Explore the Sutro Bath Ruins
The Sutro Baths have a fascinating history, constructed in 1894, as the world’s largest indoor swimming pool. During high tide, the ocean would fill the pools with 1.7 million gallons of water, and it only took an hour to do so. There were some 500 private dressing rooms, multiple restaurants and arcades that were all enclosed by 100,000 square feet of glass. Due to the high costs of running the facility, it was shut down during the Great Depression, but its impressive ruins can be found in the Golden Gate National Recreation Area at the north end of Ocean Beach near the famous Cliff House restaurant.
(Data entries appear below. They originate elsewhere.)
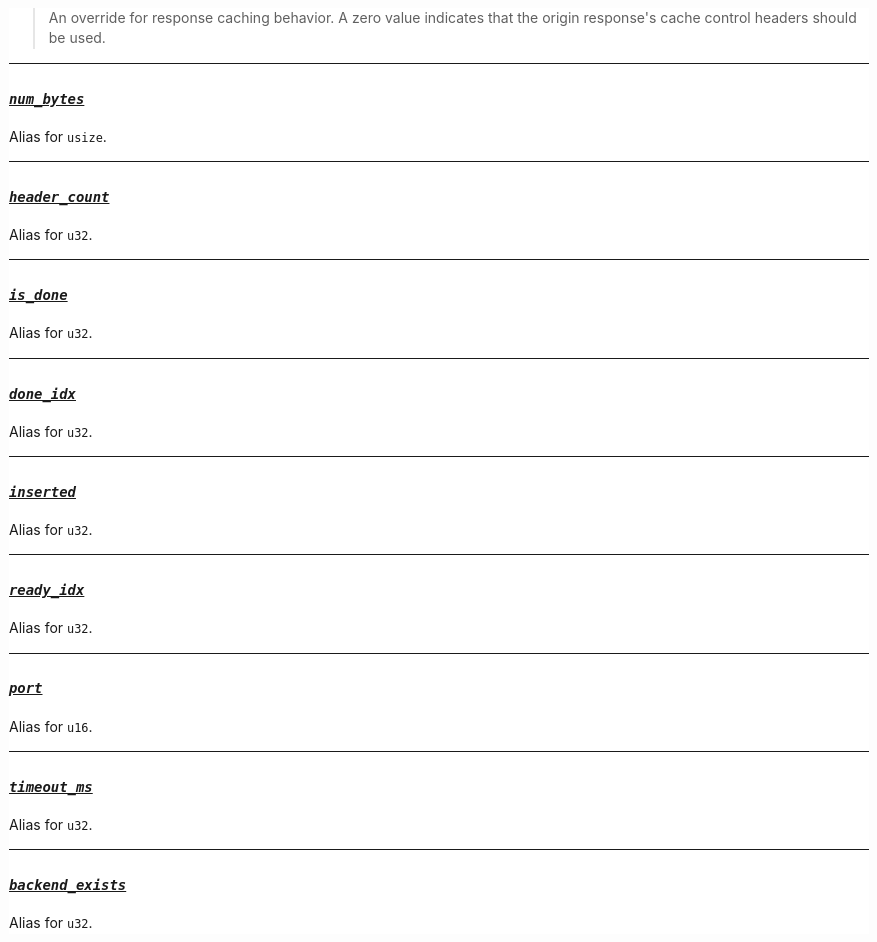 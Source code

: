 > An override for response caching behavior.
> A zero value indicates that the origin response's cache control headers should be used.


---

### _[`num_bytes`](#num_bytes)_
Alias for `usize`.


---

### _[`header_count`](#header_count)_
Alias for `u32`.


---

### _[`is_done`](#is_done)_
Alias for `u32`.


---

### _[`done_idx`](#done_idx)_
Alias for `u32`.


---

### _[`inserted`](#inserted)_
Alias for `u32`.


---

### _[`ready_idx`](#ready_idx)_
Alias for `u32`.


---

### _[`port`](#port)_
Alias for `u16`.


---

### _[`timeout_ms`](#timeout_ms)_
Alias for `u32`.


---

### _[`backend_exists`](#backend_exists)_
Alias for `u32`.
Check Out the City's Popular Movie and TV Filming Sites
Countless films and television shows have been shot in San Francisco, and you can check some of them out for only the cost of fuel to get you there, including the Robin Williams’ favorite, “Mrs. Doubtfire.” The family’s home was located at 2640 Steiner Street, and while it’s occupied, visitors frequently gather her to capture photos. Dirty Harry is another iconic film character associated with the city and you can stand in Harry Callahan’s shoes at 555 California Street, which is the Bank of America building used in the opening scene.
Picnic at the Presidio
The Presidio is a former military post turned national park site that offers a variety of activities, as well as a number of historic treasures. Visitors can take a walking tour or hike the scenic trails, enjoying jaw-dropping views of the Golden Gate along the way. If you’re here between April and October on a Sunday, be sure to check out “Off the Grid, Picnic at the Presidio” event, a fun food truck gathering where you’ll find plenty of cheap eats among the countless food vendors to enjoy with the live music and free lawn games.
Capture an Iconic Bridge Photo From Baker Beach
And finally, one of the locals’ best kept secrets: Baker Beach. To capture a postcard worthy photo of the Golden Gate Bridge, as well as the Marine Headlands, this is where you want to go.